Publié le 4 décembre 2025 21:31:00. Le gendre d’Edmundo González Urrutia, figure de l’opposition vénézuélienne, a été condamné à 30 ans de prison par la justice vénézuélienne, une décision dénoncée comme une représaille politique après les contestées élections de juillet 2024.
La justice vénézuélienne a infligé ce mercredi 12 mars 2025 une peine de 30 ans de prison à Rafael Tudares Bracho, le gendre d’Edmundo González Urrutia, candidat à la présidence lors des dernières élections. Accusé de « terrorisme » et de « complot », M. Tudares Bracho a été arrêté le 7 janvier après avoir été intercepté par des hommes cagoulés alors qu’il accompagnait ses enfants à l’école, selon le récit de son beau-père, désormais exilé en Espagne.

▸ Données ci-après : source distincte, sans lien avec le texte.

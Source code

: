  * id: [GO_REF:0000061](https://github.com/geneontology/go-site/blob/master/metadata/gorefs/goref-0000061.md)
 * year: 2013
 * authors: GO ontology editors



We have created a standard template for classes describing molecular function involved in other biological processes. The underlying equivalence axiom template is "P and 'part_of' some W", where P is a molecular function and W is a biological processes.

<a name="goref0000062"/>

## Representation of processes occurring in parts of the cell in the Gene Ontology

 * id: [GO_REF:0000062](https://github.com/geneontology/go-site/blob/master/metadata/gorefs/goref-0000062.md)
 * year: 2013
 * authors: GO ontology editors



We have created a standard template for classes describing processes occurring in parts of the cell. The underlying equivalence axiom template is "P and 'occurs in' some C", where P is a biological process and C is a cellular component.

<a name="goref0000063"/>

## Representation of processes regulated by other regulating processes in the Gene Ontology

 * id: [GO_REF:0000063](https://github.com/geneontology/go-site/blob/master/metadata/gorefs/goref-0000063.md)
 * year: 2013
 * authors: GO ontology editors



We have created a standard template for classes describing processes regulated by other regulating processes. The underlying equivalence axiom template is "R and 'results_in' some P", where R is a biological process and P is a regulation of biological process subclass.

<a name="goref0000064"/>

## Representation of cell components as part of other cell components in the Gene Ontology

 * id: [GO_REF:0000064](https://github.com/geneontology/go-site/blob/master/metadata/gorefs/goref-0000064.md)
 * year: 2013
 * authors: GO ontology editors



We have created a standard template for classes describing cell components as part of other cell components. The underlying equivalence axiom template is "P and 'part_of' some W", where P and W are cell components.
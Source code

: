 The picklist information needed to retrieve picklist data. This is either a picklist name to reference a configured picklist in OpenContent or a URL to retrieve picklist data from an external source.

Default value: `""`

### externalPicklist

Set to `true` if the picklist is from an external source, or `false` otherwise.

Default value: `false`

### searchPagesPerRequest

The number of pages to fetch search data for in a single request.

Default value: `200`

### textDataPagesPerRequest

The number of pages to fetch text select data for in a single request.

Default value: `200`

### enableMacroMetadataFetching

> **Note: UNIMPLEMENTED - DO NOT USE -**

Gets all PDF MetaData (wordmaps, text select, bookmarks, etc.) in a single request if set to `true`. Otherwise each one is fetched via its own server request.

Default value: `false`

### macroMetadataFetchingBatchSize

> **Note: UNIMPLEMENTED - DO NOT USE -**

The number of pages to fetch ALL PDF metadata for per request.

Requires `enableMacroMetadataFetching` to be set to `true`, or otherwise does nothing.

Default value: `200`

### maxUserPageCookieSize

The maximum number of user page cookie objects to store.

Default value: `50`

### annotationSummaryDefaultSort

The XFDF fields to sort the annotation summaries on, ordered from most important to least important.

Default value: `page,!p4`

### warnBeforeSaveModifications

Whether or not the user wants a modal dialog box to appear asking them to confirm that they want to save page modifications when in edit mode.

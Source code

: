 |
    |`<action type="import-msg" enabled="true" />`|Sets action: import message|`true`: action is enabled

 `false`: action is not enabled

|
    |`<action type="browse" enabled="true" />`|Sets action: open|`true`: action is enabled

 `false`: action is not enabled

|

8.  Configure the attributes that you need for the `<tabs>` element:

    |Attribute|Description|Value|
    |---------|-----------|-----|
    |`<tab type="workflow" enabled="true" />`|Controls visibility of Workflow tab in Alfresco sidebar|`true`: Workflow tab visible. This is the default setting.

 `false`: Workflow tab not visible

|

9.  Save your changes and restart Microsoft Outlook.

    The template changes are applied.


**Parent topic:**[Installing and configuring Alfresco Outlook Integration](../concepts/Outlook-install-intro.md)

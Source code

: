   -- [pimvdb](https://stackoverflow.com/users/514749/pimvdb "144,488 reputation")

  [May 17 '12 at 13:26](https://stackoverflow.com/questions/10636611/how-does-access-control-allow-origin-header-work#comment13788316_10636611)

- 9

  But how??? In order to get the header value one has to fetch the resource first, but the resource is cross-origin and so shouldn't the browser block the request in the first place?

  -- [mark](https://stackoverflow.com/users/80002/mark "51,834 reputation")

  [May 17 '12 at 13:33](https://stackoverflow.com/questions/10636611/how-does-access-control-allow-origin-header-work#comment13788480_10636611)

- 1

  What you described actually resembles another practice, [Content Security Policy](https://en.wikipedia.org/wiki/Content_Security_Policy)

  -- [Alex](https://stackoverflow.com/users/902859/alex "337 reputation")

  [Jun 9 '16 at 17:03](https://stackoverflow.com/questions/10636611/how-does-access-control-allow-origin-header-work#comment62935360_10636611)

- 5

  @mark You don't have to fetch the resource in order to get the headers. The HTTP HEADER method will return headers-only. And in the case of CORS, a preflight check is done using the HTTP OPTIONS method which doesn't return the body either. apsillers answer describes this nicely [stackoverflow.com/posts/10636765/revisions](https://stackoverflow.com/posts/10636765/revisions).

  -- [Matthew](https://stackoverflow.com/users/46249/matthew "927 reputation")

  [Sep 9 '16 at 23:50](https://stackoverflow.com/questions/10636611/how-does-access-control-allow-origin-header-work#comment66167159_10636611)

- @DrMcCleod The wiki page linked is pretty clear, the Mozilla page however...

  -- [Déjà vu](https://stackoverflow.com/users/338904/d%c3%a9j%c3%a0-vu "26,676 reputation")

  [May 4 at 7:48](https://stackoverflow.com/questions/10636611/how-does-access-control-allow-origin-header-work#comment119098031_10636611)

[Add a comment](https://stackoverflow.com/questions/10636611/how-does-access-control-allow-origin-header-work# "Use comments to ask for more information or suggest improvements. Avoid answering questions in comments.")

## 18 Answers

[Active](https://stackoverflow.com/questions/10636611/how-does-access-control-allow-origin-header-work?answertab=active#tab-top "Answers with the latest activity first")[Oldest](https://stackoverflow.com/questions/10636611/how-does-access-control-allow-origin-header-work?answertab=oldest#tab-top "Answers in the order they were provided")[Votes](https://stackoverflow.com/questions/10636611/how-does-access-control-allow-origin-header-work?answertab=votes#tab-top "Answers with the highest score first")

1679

La famille de Rafael Tudares Bracho dénonce une « disparition forcée » et un « kidnapping », affirmant que le procès s’est déroulé dans des conditions expéditives. Sa fille, Mariana González de Tudares, a déclaré dans un communiqué :
« Mon mari a été condamné à 30 ans de prison pour de prétendus crimes graves prévus par la législation pénale vénézuélienne qu’il n’a pas commis, je le confirme. Rafael est innocent. »
Mariana González de Tudares, fille d’Edmundo González Urrutia
Elle précise que l’audience s’est tenue le 28 novembre et a duré plus de 12 heures sans qu’un verdict ne soit immédiatement rendu public.
Edmundo González Urrutia a lui-même dénoncé une décision « sans base légale » et « incompatible avec la Constitution ». Il estime que cette condamnation est une tentative d’intimidation et une représaille politique visant à remettre en question les résultats de l’élection présidentielle du 28 juillet 2024, qu’il affirme avoir remportée face à Nicolás Maduro.
« Cette décision est utilisée comme des représailles politiques pour tenter de m’influencer et de fausser la volonté exprimée par les Vénézuéliens le 28 juillet 2024. »
Edmundo González Urrutia, candidat à la présidence
Cette affaire intervient dans un contexte de tensions politiques persistantes au Venezuela, où l’opposition dénonce régulièrement des persécutions et des violations des droits de l’homme.